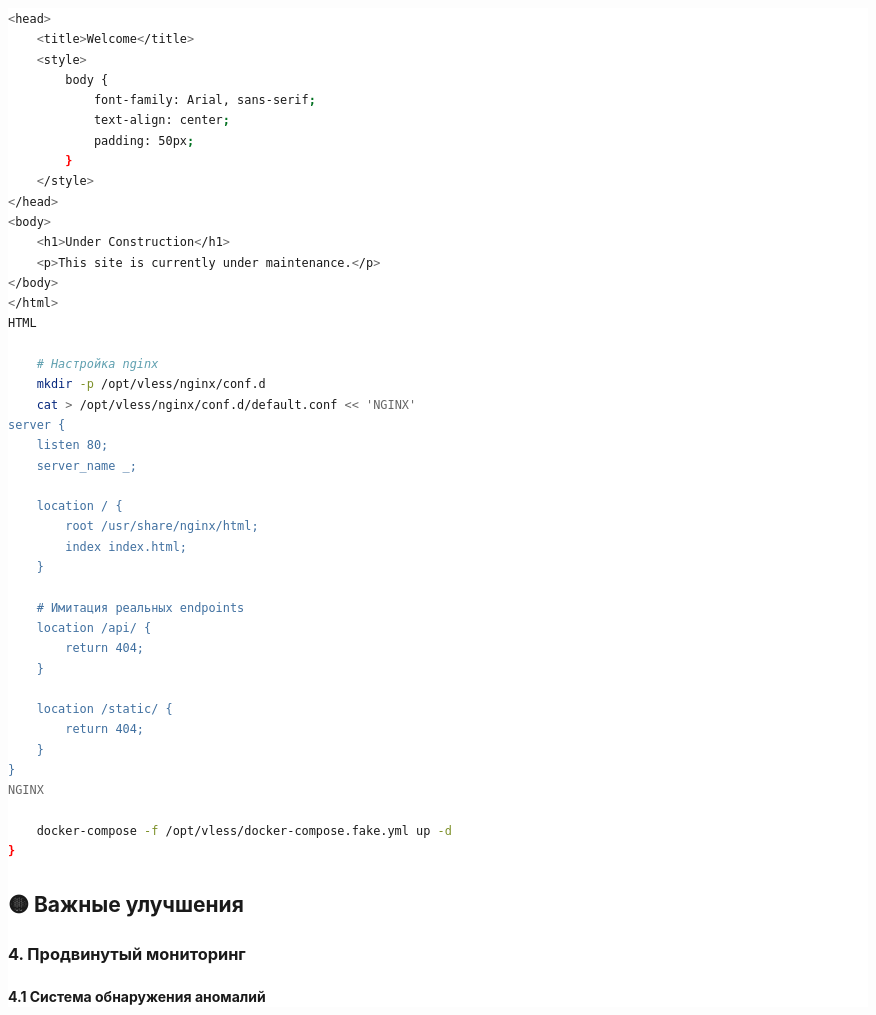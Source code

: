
 ```bash
<head>
    <title>Welcome</title>
    <style>
        body {
            font-family: Arial, sans-serif;
            text-align: center;
            padding: 50px;
        }
    </style>
</head>
<body>
    <h1>Under Construction</h1>
    <p>This site is currently under maintenance.</p>
</body>
</html>
HTML

    # Настройка nginx
    mkdir -p /opt/vless/nginx/conf.d
    cat > /opt/vless/nginx/conf.d/default.conf << 'NGINX'
server {
    listen 80;
    server_name _;

    location / {
        root /usr/share/nginx/html;
        index index.html;
    }

    # Имитация реальных endpoints
    location /api/ {
        return 404;
    }

    location /static/ {
        return 404;
    }
}
NGINX

    docker-compose -f /opt/vless/docker-compose.fake.yml up -d
}
```

## 🟡 Важные улучшения

### 4. Продвинутый мониторинг

#### 4.1 Система обнаружения аномалий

☆ ☆ ☆ ☆

* TASK DESCRIPTION *
Output the data exactly. Leave every picture out.

* ANSWER TO THE PROBLEM *
Source code

:
 ```bash
<head>
    <title>Welcome</title>
    <style>
        body {
            font-family: Arial, sans-serif;
            text-align: center;
            padding: 50px;
        }
    </style>
</head>
<body>
    <h1>Under Construction</h1>
    <p>This site is currently under maintenance.</p>
</body>
</html>
HTML

    # Настройка nginx
    mkdir -p /opt/vless/nginx/conf.d
    cat > /opt/vless/nginx/conf.d/default.conf << 'NGINX'
server {
    listen 80;
    server_name _;

    location / {
        root /usr/share/nginx/html;
        index index.html;
    }

    # Имитация реальных endpoints
    location /api/ {
        return 404;
    }

    location /static/ {
        return 404;
    }
}
NGINX

    docker-compose -f /opt/vless/docker-compose.fake.yml up -d
}
```

## 🟡 Важные улучшения

### 4. Продвинутый мониторинг

#### 4.1 Система обнаружения аномалий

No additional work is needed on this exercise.